Evan Fallenberg is the author of two novels – Light Fell (Soho Press, 2008) and When We Danced on Water (HarperCollins, 2011) – and translator of many more, including Ron Leshem’s Beaufort, Batya Gur’s Murder in Jerusalem, Alon Hilu’s Death of a Monk and The House of Rajani, and Meir Shalev’s My Russian Grandmother’s American Vacuum Cleaner and A Pigeon and a Boy, winner of the 2007 National Jewish Book Award for fiction. Fallenberg has won or been shortlisted for the following prizes: the American Library Association’s Barbara Gittings Stonewall Book Award for Literature; the Edmund White Award for Debut Fiction; the National Jewish Book Award in fiction; the Lambda Literary Award for Debut Fiction; the Samuel Goldberg Foundation Prize for Jewish Fiction by Emerging Writers; the PEN Translation Prize; and the Times Literary Supplement of London Risa Domb/Porjes Prize for Translation of Hebrew Literature. A native of Cleveland, Ohio, Fallenberg is a graduate of Georgetown University and the MFA program in creative writing at Vermont College and has lived in Israel since 1985, where he is an instructor in the Shaindy Rudoff Graduate Program in Creative Writing at Bar-Ilan University and director of The Studio for Writers (and Readers) of English. The recipient of a MacDowell Colony fellowship, Fallenberg is the father of two sons.

Praise

“Fallenberg’s precise prose moves fluidly between the delicate and the bold, much like the aging dancer whose story he tells with such elegance. His spare style sneaks up on the reader, enhancing the emotionality inherent in his subject.”—Publishers Weekly

Discussion Questions

Discuss Teo’s arc as an artist, and Vivi’s.  Where do they intersect?  In what way are their artistic paths similar/dissimilar?

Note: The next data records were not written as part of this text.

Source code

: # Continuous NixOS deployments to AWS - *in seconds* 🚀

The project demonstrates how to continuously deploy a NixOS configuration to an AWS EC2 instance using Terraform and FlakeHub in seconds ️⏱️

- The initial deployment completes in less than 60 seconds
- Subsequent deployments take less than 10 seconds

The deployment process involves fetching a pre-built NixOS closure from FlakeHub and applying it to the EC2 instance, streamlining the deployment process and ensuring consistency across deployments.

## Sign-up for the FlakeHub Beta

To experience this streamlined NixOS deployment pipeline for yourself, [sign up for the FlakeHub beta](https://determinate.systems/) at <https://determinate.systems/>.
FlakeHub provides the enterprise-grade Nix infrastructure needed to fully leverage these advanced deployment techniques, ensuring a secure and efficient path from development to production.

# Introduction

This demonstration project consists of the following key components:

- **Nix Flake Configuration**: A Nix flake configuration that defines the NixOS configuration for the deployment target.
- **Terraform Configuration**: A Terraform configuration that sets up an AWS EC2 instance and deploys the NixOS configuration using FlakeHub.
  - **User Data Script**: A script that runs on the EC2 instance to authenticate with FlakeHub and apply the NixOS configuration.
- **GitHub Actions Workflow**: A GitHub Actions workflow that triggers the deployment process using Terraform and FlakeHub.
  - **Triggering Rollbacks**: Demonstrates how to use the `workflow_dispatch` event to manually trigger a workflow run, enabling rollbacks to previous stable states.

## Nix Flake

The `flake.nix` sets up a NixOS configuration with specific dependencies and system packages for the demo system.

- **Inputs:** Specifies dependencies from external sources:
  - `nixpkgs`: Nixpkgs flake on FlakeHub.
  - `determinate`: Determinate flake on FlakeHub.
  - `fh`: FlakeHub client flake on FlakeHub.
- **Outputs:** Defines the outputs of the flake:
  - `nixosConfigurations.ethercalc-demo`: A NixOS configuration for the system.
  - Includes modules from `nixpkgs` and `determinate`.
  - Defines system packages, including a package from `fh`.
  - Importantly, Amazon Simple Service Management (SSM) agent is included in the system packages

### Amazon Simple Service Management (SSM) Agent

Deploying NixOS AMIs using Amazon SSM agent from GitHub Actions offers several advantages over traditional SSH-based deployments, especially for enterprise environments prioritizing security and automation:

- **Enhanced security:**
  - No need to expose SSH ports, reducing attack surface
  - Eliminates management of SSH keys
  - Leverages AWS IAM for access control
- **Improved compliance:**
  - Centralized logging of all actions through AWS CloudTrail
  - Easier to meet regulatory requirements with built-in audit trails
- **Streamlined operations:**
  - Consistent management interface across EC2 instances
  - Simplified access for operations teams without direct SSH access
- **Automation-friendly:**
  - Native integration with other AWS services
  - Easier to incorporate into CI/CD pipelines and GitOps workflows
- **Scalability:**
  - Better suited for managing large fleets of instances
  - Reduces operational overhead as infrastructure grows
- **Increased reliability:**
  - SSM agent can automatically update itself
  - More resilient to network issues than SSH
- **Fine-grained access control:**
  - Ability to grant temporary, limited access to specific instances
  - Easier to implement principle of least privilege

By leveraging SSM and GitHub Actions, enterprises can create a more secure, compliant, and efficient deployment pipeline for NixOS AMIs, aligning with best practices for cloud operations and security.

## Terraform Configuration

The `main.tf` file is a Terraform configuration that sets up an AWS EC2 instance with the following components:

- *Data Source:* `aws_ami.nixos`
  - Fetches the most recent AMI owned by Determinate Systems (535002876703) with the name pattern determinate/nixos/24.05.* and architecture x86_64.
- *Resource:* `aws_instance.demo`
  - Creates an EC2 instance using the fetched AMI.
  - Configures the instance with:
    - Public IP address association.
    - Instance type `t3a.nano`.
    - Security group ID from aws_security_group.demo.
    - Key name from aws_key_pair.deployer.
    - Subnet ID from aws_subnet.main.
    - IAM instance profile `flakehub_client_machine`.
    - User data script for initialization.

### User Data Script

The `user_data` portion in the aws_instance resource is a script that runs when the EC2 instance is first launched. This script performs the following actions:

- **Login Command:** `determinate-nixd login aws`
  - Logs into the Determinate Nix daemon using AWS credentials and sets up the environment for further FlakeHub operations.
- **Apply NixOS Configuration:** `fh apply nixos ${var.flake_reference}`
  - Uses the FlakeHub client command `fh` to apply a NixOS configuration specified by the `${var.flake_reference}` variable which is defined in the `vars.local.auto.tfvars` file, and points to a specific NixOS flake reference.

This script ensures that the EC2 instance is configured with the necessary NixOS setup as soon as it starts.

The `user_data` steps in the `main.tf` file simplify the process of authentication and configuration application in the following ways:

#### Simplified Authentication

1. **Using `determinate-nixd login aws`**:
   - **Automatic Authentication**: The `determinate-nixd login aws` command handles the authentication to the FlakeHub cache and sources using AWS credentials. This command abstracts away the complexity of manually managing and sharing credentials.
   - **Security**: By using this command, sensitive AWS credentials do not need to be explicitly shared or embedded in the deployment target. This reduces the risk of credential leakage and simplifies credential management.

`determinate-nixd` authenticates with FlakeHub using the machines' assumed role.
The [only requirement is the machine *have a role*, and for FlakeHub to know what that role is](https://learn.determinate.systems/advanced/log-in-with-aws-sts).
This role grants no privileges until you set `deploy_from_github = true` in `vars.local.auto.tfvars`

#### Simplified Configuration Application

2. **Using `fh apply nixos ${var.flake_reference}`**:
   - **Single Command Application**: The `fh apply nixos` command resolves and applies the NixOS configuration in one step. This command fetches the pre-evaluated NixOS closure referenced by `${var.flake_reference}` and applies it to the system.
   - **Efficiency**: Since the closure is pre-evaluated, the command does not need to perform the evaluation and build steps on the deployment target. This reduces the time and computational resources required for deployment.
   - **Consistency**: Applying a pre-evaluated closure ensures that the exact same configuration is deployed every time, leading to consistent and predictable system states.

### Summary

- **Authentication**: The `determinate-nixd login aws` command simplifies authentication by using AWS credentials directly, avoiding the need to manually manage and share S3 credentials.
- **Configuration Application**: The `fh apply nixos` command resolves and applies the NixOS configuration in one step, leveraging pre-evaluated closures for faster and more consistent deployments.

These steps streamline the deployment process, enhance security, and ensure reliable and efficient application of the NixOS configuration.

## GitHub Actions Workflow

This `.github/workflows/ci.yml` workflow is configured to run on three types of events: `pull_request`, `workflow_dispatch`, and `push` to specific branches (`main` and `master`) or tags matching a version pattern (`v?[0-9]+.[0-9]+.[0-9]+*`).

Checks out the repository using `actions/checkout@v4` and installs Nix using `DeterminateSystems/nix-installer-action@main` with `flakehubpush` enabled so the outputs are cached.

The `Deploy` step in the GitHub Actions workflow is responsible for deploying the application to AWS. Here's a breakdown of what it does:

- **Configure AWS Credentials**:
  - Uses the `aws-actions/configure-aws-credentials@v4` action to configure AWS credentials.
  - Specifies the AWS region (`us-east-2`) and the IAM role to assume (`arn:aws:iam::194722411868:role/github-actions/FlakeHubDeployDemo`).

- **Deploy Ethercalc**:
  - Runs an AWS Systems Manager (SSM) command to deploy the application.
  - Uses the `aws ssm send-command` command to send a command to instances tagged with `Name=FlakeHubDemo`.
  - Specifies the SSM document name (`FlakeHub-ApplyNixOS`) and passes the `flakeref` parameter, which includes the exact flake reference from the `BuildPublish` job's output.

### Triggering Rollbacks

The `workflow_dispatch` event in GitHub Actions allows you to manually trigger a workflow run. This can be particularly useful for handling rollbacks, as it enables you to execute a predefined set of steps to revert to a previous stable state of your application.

The line between passion and obsession is an issue with which When We Danced on Water grapples on several levels.  Discuss.

Teo is characterized as someone who delves deeply into one art, while Vivi opts for breadth.  Do you identify with one of these characteristics more than the other?

Time and place are very nearly characters in this book: 1920s Warsaw; pre-war Copenhagen and the Royal Danish Ballet; Berlin during World War II and in the 1980s; modern Tel Aviv.  How did these settings affect your experience of reading When We Danced on Water?

In an early version of the novel, the scenes with Teo and Vivi together were written as a play (HE: SHE:, stage directions instead of narration).  Can you still feel something of that in the novel? 

Did you find the writing about dance enriching or offputting?

Of all the main characters in this book (Teo, Vivi, Freddy, Margo, Nelly, Pincho) only Freddy is involved in a traditional family relationship.  Discuss.

Do you consider Teo a victim of the Holocaust?  Why/Why not?

In your opinion, who got more out of their relationship – Teo or Vivi?

On love: do you think that Freddy loved Teo?  That Teo loved Freddy?  That Teo loved Vivi?  That Vivi loved Teo?

About Freddy, the writer Cynthia Ozick wrote that “together with all his ceaseless predatory impulses, many of them graphically and nightmarishly frightening, there is something rounded and human in Freddy: he is a complex villain.”  Discuss.

Novels, like life, do not provide the ending to every aspect of every story and sub-plot.  Of all the characters in When We Danced on Water, whose story-after-the-story most intrigues you?

Do you think this book has a happy ending?  Why/Why not?